L’entusiasta slogan della sinistra vincente a Genova e Ravenna tramonta in due giorni sulla piazza per Gaza.
Che già sono almeno tre piazze. Come resta soffice il guanciale di Meloni

“Uniti si vince, Giorgia Meloni deve preoccuparsi”, gongolava Elly Schlein due giorni fa. È successo che il famigerato Campo largo, l’alleanza onnicomprensiva di tutti i partiti che sono all’opposizione del governo, ha vinto le elezioni comunali a Genova e a Ravenna.
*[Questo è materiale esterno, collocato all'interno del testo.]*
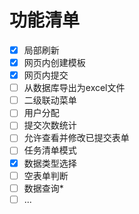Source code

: # 功能清单
- [x] 局部刷新
- [x] 网页内创建模板
- [x] 网页内提交
- [ ] 从数据库导出为excel文件
- [ ] 二级联动菜单
- [ ] 用户分配
- [ ] 提交次数统计
- [ ] 允许查看并修改已提交表单
- [ ] 任务清单模式
- [x] 数据类型选择
- [ ] 空表单判断
- [ ] 数据查询*
- [ ] ...
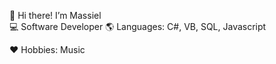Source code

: :raising_hand: Hi there! I’m Massiel  
:computer: Software Developer 
:earth_americas: Languages: C#, VB, SQL, Javascript

:heart: Hobbies: Music 

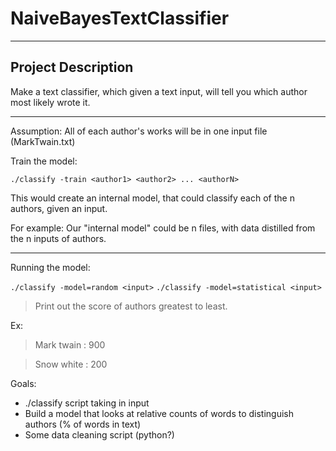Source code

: # NaiveBayesTextClassifier
-------

## Project Description

Make a text classifier, which given a text input, will tell you which author most likely wrote it.


------


Assumption: All of each author's works will be in one input file (MarkTwain.txt)

Train the model:

`./classify -train <author1> <author2> ... <authorN>`

This would create an internal model, that could classify each of the n authors, given an input.

For example:
Our "internal model" could be n files, with data distilled from the n inputs of authors.


----------------------

Running the model:

`./classify -model=random <input>`
`./classify -model=statistical <input>`

> Print out the score of authors greatest to least.

Ex:

> Mark twain : 900

> Snow white : 200


Goals:
* ./classify script taking in input
* Build a model that looks at relative counts of words to distinguish authors  (% of words in text)
* Some data cleaning script (python?)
Per una dozzina di ore Silvia Salis, la papessa straniera convinta a guidare il centrosinistra verso il sol dell’avvenire, è diventata una sorta di novella Romano Prodi, la coalizione che l’ha sostenuta tra i carrugi il modellino di un nuovo Ulivo da esibire nei talk serali.
Passano ventiquattr’ore, e Meloni può tornare a dormire sonni tranquilli. Giuseppe Conte compulsa i sondaggi, si accorge che la patina della vittoria genovese è appena sufficiente a mascherare il magrissimo bottino di voti delle sue liste, che non raggiungono la doppia cifra quasi da nessuna parte, ad eccezione di pochi casi nei quali i pentastellati correvano da soli. E quindi uniti si vincerà, forse, “ma non a tutti i costi”.
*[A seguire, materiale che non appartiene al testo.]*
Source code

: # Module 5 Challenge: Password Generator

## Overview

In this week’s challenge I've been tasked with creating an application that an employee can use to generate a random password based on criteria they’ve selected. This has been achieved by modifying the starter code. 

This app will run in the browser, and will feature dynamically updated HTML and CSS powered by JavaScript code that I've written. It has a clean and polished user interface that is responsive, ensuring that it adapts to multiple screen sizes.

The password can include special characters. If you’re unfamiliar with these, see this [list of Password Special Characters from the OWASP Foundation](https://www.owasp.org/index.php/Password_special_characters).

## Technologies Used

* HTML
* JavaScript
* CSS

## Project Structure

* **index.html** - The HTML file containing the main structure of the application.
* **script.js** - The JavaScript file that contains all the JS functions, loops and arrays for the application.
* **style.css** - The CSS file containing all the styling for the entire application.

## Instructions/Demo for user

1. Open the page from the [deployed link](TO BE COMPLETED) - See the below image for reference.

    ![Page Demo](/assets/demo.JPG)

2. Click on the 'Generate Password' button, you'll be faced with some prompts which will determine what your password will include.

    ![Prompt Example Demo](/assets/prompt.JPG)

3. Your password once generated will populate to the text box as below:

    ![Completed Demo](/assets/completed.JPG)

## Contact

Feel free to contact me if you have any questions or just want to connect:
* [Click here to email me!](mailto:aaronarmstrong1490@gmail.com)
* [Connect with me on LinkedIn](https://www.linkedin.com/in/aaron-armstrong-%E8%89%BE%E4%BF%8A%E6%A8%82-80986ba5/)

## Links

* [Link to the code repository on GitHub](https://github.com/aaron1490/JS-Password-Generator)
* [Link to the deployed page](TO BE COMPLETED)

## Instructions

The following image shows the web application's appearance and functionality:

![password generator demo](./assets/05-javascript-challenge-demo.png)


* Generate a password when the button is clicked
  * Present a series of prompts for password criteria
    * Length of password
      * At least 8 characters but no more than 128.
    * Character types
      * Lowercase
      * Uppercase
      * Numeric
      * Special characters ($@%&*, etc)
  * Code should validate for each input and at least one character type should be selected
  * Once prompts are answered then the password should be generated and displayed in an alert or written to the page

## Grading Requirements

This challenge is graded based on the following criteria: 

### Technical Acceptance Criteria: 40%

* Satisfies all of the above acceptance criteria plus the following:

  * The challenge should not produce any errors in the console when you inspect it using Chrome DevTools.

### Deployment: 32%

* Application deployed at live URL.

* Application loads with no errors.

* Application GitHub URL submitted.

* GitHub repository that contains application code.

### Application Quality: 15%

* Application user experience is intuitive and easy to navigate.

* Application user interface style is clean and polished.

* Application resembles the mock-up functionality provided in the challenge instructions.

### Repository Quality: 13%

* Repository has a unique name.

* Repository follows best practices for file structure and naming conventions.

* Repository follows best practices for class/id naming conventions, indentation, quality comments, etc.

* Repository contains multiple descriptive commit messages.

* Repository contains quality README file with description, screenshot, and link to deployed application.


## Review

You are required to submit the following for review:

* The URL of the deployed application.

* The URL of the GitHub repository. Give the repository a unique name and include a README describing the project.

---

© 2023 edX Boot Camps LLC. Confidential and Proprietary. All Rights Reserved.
Dunque lunedì “uniti si vince”, martedì però forse anche no. E poi si arriva a mercoledì. Perché mercoledì il sol dell’avvenire è già tramontato. Elly Schlein, Giuseppe Conte, Nicola Fratoianni e Angelo Bonelli annunciano una grande manifestazione per fermare la guerra a Gaza. Appuntamento a Roma il 7 giugno, a piazza San Giovanni. Carlo Calenda e Matteo Renzi non è che siano così convinti di partecipare. Si parlerà di genocidio in piazza? Si potranno portare le bandiere di Israele? Non si sa, i quattro promotori non chiariscono. Così i due si sentono: facciamo un’altra piazza insieme, ma a Milano, e il giorno prima, il 6 giugno. Grande idea. Aderiscono anche +Europa e il partito Liberaldemocratico di Luigi Marattin. Non è che sia la pace tra Peres e Arafat, ma che il Terzo Polo rinasca per un giorno da queste parti è quasi una notizia.
Insomma, chi invoca la pacificazione nella Striscia non riesce a trovare nemmeno un’intesa per condividere una piazza insieme. Due popoli e due piazze, quindi. Anzi no. Perché di piazze in realtà ce ne sono tre. Due settimane dopo, il 21 giugno, Arci, Sbilanciamoci, Rete Italiana Pace e Disarmo, Fondazione Perugia Assisi, Greenpeace Italia, Attac e Transform Italia, si sono convocati a Roma per una “grande manifestazione (aridaje) contro il riarmo e il genocidio”. Certo, nessuna delle sigle promotrici è quella dei partiti che dovrebbero vincere uniti, ma quando chi vi aderisce va alle urne, a naso, vota da quelle parti. Il pesto che ha condito i sogni del “uniti si vince” si è già ossidato.